[Exercise]
Count the lines holding the string "issues" in the records, and give only the count.

[Data excerpts]
* * * * * * * * *
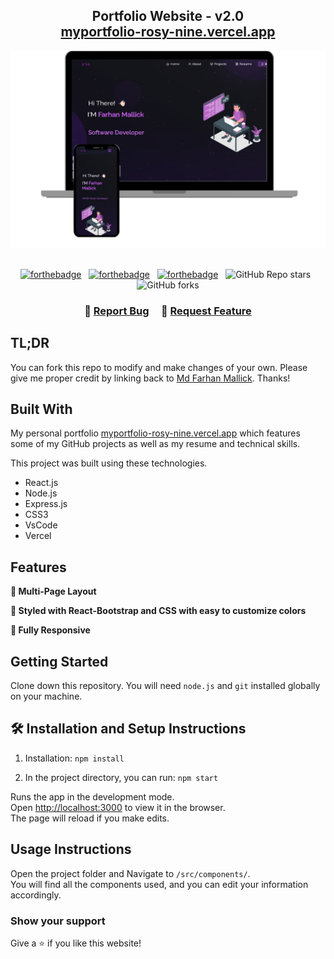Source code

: <h2 align="center">
  Portfolio Website - v2.0<br/>
  <a href="https://itsmyportfolio-md-farhan-mallicks-projects.vercel.app/about" target="_blank">myportfolio-rosy-nine.vercel.app</a>
</h2>
<div align="center">
  <img alt="Demo" src="./Images/readme-img1.png" />
</div>

<br/>

<center>

[![forthebadge](https://forthebadge.com/images/badges/built-with-love.svg)](https://forthebadge.com) &nbsp;
[![forthebadge](https://forthebadge.com/images/badges/made-with-javascript.svg)](https://forthebadge.com) &nbsp;
[![forthebadge](https://forthebadge.com/images/badges/open-source.svg)](https://forthebadge.com) &nbsp;
![GitHub Repo stars](https://img.shields.io/github/stars/mdfarhanmallick/Portfolio?color=red&logo=github&style=for-the-badge) &nbsp;
![GitHub forks](https://img.shields.io/github/forks/mdfarhanmallick/Portfolio?color=red&logo=github&style=for-the-badge)

</center>

<h3 align="center">
    🔹
    <a href="https://github.com/mdfarhanmallick/Portfolio/issues">Report Bug</a> &nbsp; &nbsp;
    🔹
    <a href="https://github.com/mdfarhanmallick/Portfolio/issues">Request Feature</a>
</h3>

## TL;DR

You can fork this repo to modify and make changes of your own. Please give me proper credit by linking back to [Md Farhan Mallick](https://github.com/mdfarhanmallick/Portfolio). Thanks!

## Built With

My personal portfolio <a href="https://itsmyportfolio-md-farhan-mallicks-projects.vercel.app/about" target="_blank">myportfolio-rosy-nine.vercel.app</a> which features some of my GitHub projects as well as my resume and technical skills.<br/>

This project was built using these technologies.

- React.js
- Node.js
- Express.js
- CSS3
- VsCode
- Vercel

## Features

**📖 Multi-Page Layout**

**🎨 Styled with React-Bootstrap and CSS with easy to customize colors**

**📱 Fully Responsive**

## Getting Started

Clone down this repository. You will need `node.js` and `git` installed globally on your machine.

## 🛠 Installation and Setup Instructions

1. Installation: `npm install`

2. In the project directory, you can run: `npm start`

Runs the app in the development mode.\
Open [http://localhost:3000](http://localhost:3000) to view it in the browser.\
The page will reload if you make edits.

## Usage Instructions

Open the project folder and Navigate to `/src/components/`. <br/>
You will find all the components used, and you can edit your information accordingly.

### Show your support

Give a ⭐ if you like this website!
* * * * * * * * *
[Task response]
2